## WHAT YOU NEED TO DO:
Each line from the opening of the material through the line holding "### React components with TypeScript" needs to be returned exactly, with the pictures left out.

## PROVIDED DATA:
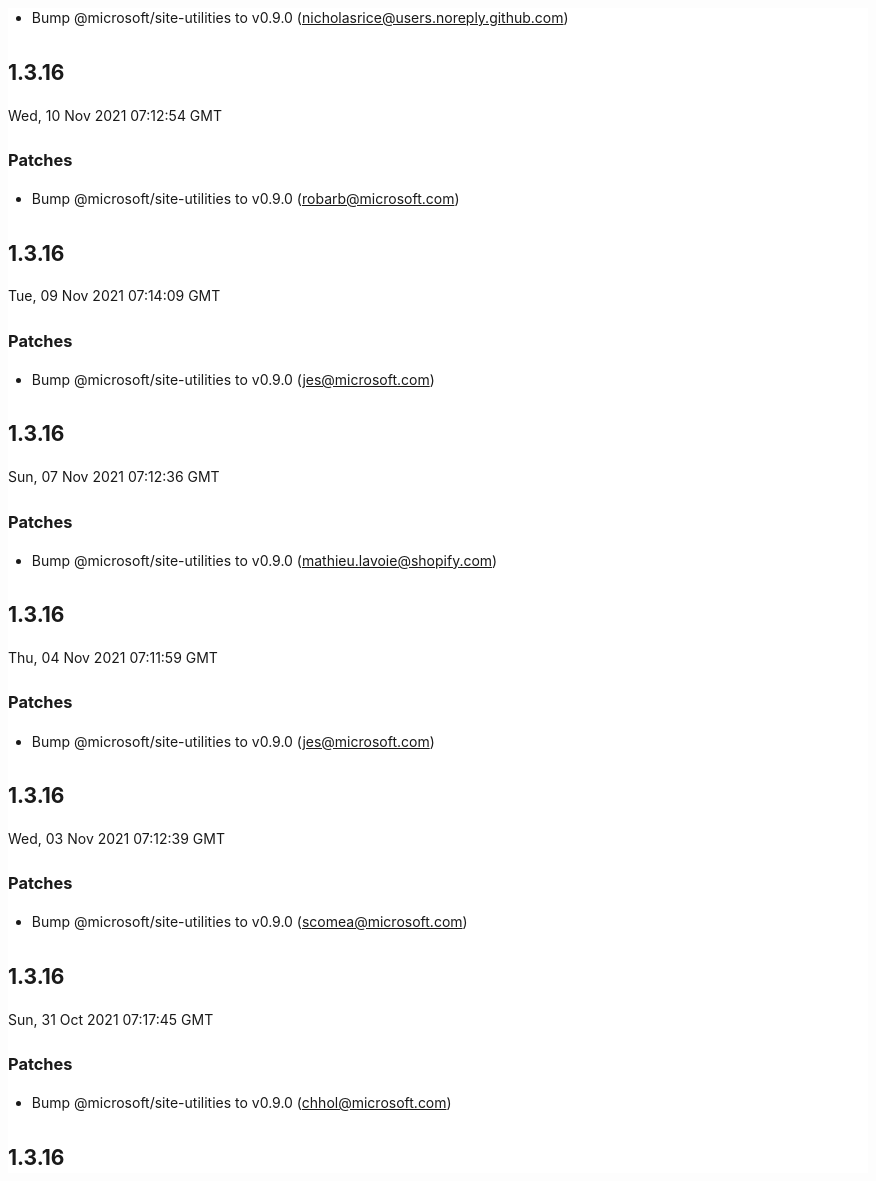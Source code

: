 - Bump @microsoft/site-utilities to v0.9.0 (nicholasrice@users.noreply.github.com)

## 1.3.16

Wed, 10 Nov 2021 07:12:54 GMT

### Patches

- Bump @microsoft/site-utilities to v0.9.0 (robarb@microsoft.com)

## 1.3.16

Tue, 09 Nov 2021 07:14:09 GMT

### Patches

- Bump @microsoft/site-utilities to v0.9.0 (jes@microsoft.com)

## 1.3.16

Sun, 07 Nov 2021 07:12:36 GMT

### Patches

- Bump @microsoft/site-utilities to v0.9.0 (mathieu.lavoie@shopify.com)

## 1.3.16

Thu, 04 Nov 2021 07:11:59 GMT

### Patches

- Bump @microsoft/site-utilities to v0.9.0 (jes@microsoft.com)

## 1.3.16

Wed, 03 Nov 2021 07:12:39 GMT

### Patches

- Bump @microsoft/site-utilities to v0.9.0 (scomea@microsoft.com)

## 1.3.16

Sun, 31 Oct 2021 07:17:45 GMT

### Patches

- Bump @microsoft/site-utilities to v0.9.0 (chhol@microsoft.com)

## 1.3.16
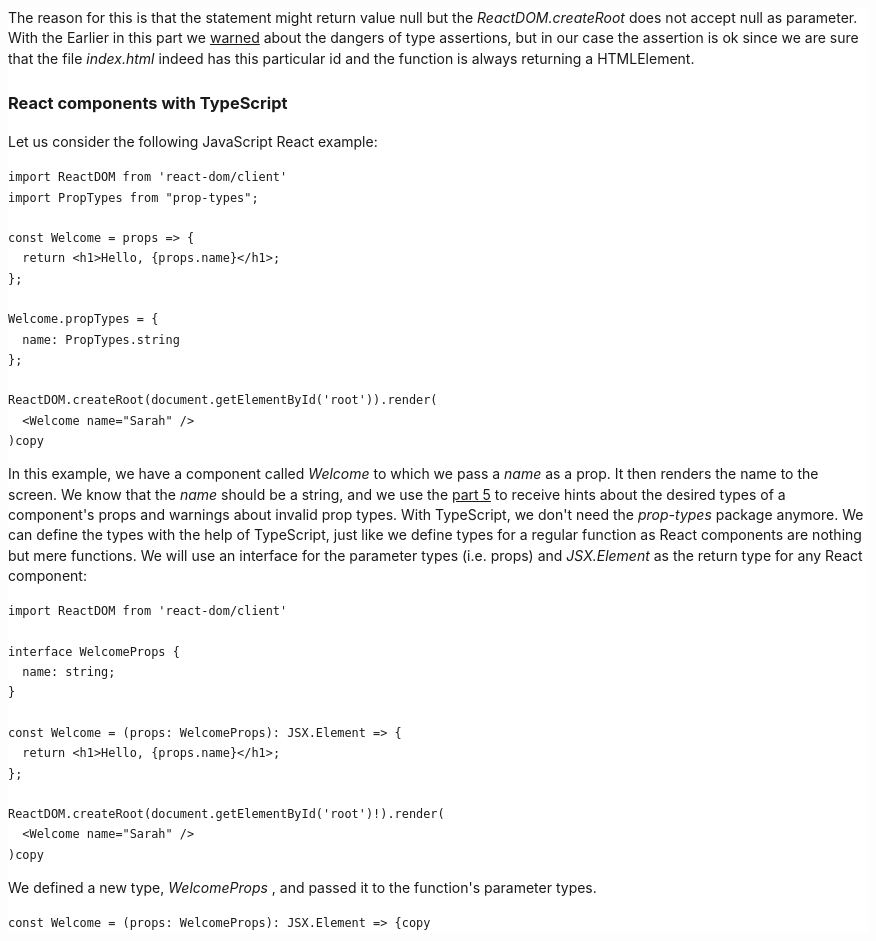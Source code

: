 The reason for this is that the statement might return value null but the _ReactDOM.createRoot_ does not accept null as parameter. With the 
Earlier in this part we [warned](../part9/01-first-steps-with-type-script-type-assertion.md) about the dangers of type assertions, but in our case the assertion is ok since we are sure that the file _index.html_ indeed has this particular id and the function is always returning a HTMLElement.
### React components with TypeScript
Let us consider the following JavaScript React example:
```
import ReactDOM from 'react-dom/client'
import PropTypes from "prop-types";

const Welcome = props => {
  return <h1>Hello, {props.name}</h1>;
};

Welcome.propTypes = {
  name: PropTypes.string
};

ReactDOM.createRoot(document.getElementById('root')).render(
  <Welcome name="Sarah" />
)copy
```

In this example, we have a component called _Welcome_ to which we pass a _name_ as a prop. It then renders the name to the screen. We know that the _name_ should be a string, and we use the [part 5](../part5/01-props-children-and-proptypes-prop-types.md) to receive hints about the desired types of a component's props and warnings about invalid prop types.
With TypeScript, we don't need the _prop-types_ package anymore. We can define the types with the help of TypeScript, just like we define types for a regular function as React components are nothing but mere functions. We will use an interface for the parameter types (i.e. props) and _JSX.Element_ as the return type for any React component:
```
import ReactDOM from 'react-dom/client'

interface WelcomeProps {
  name: string;
}

const Welcome = (props: WelcomeProps): JSX.Element => {
  return <h1>Hello, {props.name}</h1>;
};

ReactDOM.createRoot(document.getElementById('root')!).render(
  <Welcome name="Sarah" />
)copy
```

We defined a new type, _WelcomeProps_ , and passed it to the function's parameter types.
```
const Welcome = (props: WelcomeProps): JSX.Element => {copy
```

## WRITTEN REPLY:
Source code

: - Bump @microsoft/site-utilities to v0.9.0 (nicholasrice@users.noreply.github.com)

## 1.3.16

Wed, 10 Nov 2021 07:12:54 GMT

### Patches

- Bump @microsoft/site-utilities to v0.9.0 (robarb@microsoft.com)

## 1.3.16

Tue, 09 Nov 2021 07:14:09 GMT

### Patches

- Bump @microsoft/site-utilities to v0.9.0 (jes@microsoft.com)

## 1.3.16

Sun, 07 Nov 2021 07:12:36 GMT

### Patches

- Bump @microsoft/site-utilities to v0.9.0 (mathieu.lavoie@shopify.com)

## 1.3.16

Thu, 04 Nov 2021 07:11:59 GMT

### Patches

- Bump @microsoft/site-utilities to v0.9.0 (jes@microsoft.com)

## 1.3.16

Wed, 03 Nov 2021 07:12:39 GMT

### Patches

- Bump @microsoft/site-utilities to v0.9.0 (scomea@microsoft.com)

## 1.3.16

Sun, 31 Oct 2021 07:17:45 GMT

### Patches

- Bump @microsoft/site-utilities to v0.9.0 (chhol@microsoft.com)

## 1.3.16
Source code

: The reason for this is that the statement might return value null but the _ReactDOM.createRoot_ does not accept null as parameter. With the 
Earlier in this part we [warned](../part9/01-first-steps-with-type-script-type-assertion.md) about the dangers of type assertions, but in our case the assertion is ok since we are sure that the file _index.html_ indeed has this particular id and the function is always returning a HTMLElement.
### React components with TypeScript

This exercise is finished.